YOUR INSTRUCTIONS » Go through the entries and copy each one exactly. Leave none out.

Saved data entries
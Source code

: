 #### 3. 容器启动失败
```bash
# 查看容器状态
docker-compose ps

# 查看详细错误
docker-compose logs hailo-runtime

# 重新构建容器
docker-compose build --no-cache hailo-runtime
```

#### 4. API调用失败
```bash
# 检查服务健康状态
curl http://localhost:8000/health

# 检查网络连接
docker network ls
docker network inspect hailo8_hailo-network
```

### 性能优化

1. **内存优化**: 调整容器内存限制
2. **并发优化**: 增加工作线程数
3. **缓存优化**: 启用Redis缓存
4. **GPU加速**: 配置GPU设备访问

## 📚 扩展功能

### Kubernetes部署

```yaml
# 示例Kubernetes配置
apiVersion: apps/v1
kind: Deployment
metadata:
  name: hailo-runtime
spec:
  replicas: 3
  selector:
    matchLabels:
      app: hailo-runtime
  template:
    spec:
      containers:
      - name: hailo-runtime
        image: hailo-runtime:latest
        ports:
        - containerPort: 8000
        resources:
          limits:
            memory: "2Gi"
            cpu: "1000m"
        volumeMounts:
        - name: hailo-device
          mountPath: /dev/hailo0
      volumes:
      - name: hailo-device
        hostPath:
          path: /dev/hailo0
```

THE ANSWER »
Source code

: #### 3. 容器启动失败
```bash
# 查看容器状态
docker-compose ps

# 查看详细错误
docker-compose logs hailo-runtime

# 重新构建容器
docker-compose build --no-cache hailo-runtime
```

#### 4. API调用失败
```bash
# 检查服务健康状态
curl http://localhost:8000/health

# 检查网络连接
docker network ls
docker network inspect hailo8_hailo-network
```

### 性能优化

1. **内存优化**: 调整容器内存限制
2. **并发优化**: 增加工作线程数
3. **缓存优化**: 启用Redis缓存
4. **GPU加速**: 配置GPU设备访问

## 📚 扩展功能

### Kubernetes部署

```yaml
# 示例Kubernetes配置
apiVersion: apps/v1
kind: Deployment
metadata:
  name: hailo-runtime
spec:
  replicas: 3
  selector:
    matchLabels:
      app: hailo-runtime
  template:
    spec:
      containers:
      - name: hailo-runtime
        image: hailo-runtime:latest
        ports:
        - containerPort: 8000
        resources:
          limits:
            memory: "2Gi"
            cpu: "1000m"
        volumeMounts:
        - name: hailo-device
          mountPath: /dev/hailo0
      volumes:
      - name: hailo-device
        hostPath:
          path: /dev/hailo0
```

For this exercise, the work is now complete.